The pro-life movement, which overlaps to a considerable extent with the modern religious right, was conjured into being not by the fact that some states prior to 1973 permitted abortions but by the Supreme Court's assertion that the metaphysical convictions of abortion opponents are incompatible with the nation's fundamental law. The pro-life movement is thus in large measure an expression of identity politics. It amounts to a spirited refusal on the part of a group of Americans to accept that its views are constitutionally unacceptable. Pro-lifers are saying, in effect: "This is my country, too, and so you are wrong to think that We the People affirm the right of a mother to murder her baby. We the People affirm no such thing."
Allowing, again, for the immense imperfection of the analogy (yes, the government performs torture and merely allows abortion; yes, the number of waterboardings would never, ever approach the number of abortions; and so forth) this is roughly the kind of landscape that pro-lifers have inhabited for thirty-five years: Not only is the law of the land hostile to our convictions, but those convictions are officially deemed beyond the constitutional pale and thus essentially un-American. Symbolically alone, this would be a galvanizing force for any political movement. But the constitutionalization of abortion policy makes a substantive difference, too, or so pro-lifers believe: When you actually poll Americans, or contrast our abortion laws with those on the books in countries that are in other respects more socially liberal than we are, the most plausible "compromise" on the issue absent Roe looks substantially closer to the pro-life position than the legal regime we have now. Which leaves pro-lifers convinced that the Supreme Court's jurisprudence has done to abortion policy what liberals think David Addington and company tried to do with the President's power to order torture - it's taken a distinctly minority opinion about a fraught issue and insisted that it's the only position the American government is allowed to take.
Overturning Roe, then, would have a double effect on pro-lifers - it would simultaneously remove the alienating impact of a legal regime that tries to read our views out of the political debate entirely, and enable us to put our theories about American public opinion on abortion and what kind of legal restrictions are possible to the test. Whether this would de-escalate the abortion wars in the long run is obviously hard to say. I suspect that the Linker thesis is correct, and that a short-term spasm of abortion politicking would give way to greater calm on the issue; certainly, I imagine that I would personally feel a lot calmer about the issue if it were de-constitutionalized, whether or not doing so led to the kind of legal gains that I think pro-lifers can reasonably hope for. But there's no way to know for sure.

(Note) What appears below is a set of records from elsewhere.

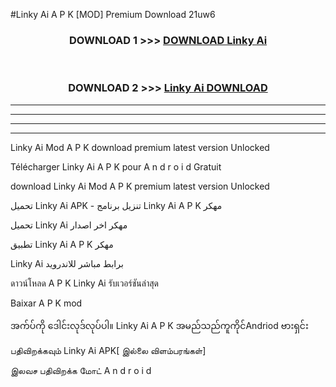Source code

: #Linky Ai  A P K [MOD] Premium Download 21uw6



<div align="center">

<h3>DOWNLOAD 1 >>> <a href="https://teeasianyam.web.app?sq=Linky Ai ">DOWNLOAD Linky Ai  </a></h3><br>

<h3>DOWNLOAD 2 >>> <a href="https://teeasianyam.web.app?sq=Linky Ai  ">Linky Ai   DOWNLOAD </a></h3>

</div>


----------------------------------------------------------

----------------------------------------------------------

----------------------------------------------------------

----------------------------------------------------------


Linky Ai   Mod A P K download premium latest version Unlocked

Télécharger Linky Ai   A P K pour A n d r o i d Gratuit

download Linky Ai   Mod A P K premium latest version Unlocked

تحميل Linky Ai   APK - تنزيل برنامج Linky Ai   A P K مهكر

تحميل Linky Ai   مهكر اخر اصدار

تطبيق Linky Ai   A P K مهكر

Linky Ai   برابط مباشر للاندرويد

ดาวน์โหลด A P K Linky Ai   รับเวอร์ชันล่าสุด

Baixar A P K mod

အက်ပ်ကို ဒေါင်းလုဒ်လုပ်ပါ။ Linky Ai   A P K အမည်သည်ကူကိုင်Andriod ဗားရှင်း

பதிவிறக்கவும் Linky Ai   APK[ இல்லை விளம்பரங்கள்] 
 
இலவச பதிவிறக்க மோட் A n d r o i d



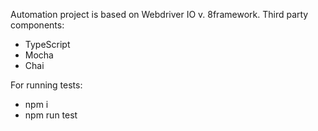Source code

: Automation project is based on Webdriver IO v. 8framework.
Third party components:
- TypeScript
- Mocha
- Chai

For running tests:
- npm i
- npm run test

Either way, though, I don't think that the hope of calming the culture wars should prompt liberals to support overturning Roe. If you're an unconflicted supporter of abortion rights, obviously, then you shouldn't support overturning the decision, period: If second-trimester abortion is really a fundamental human right, then there's no reason to risk it's availability for some nebulous hope of a less polarized America. And if you are conflicted about abortion's moral and legal status, as many liberals claim to be, then you should want Roe overturned because, well, it's the right thing to do: Because it's absolutist, anti-democratic, and a stumbling block to any enduring middle ground. The question of social peace, in either case, ought to be strictly secondary; what matters is whether Roe is legally sound, and morally acceptable. And if you think of yourself as being in the muddy middle on abortion, your answer to both questions ought to be "no."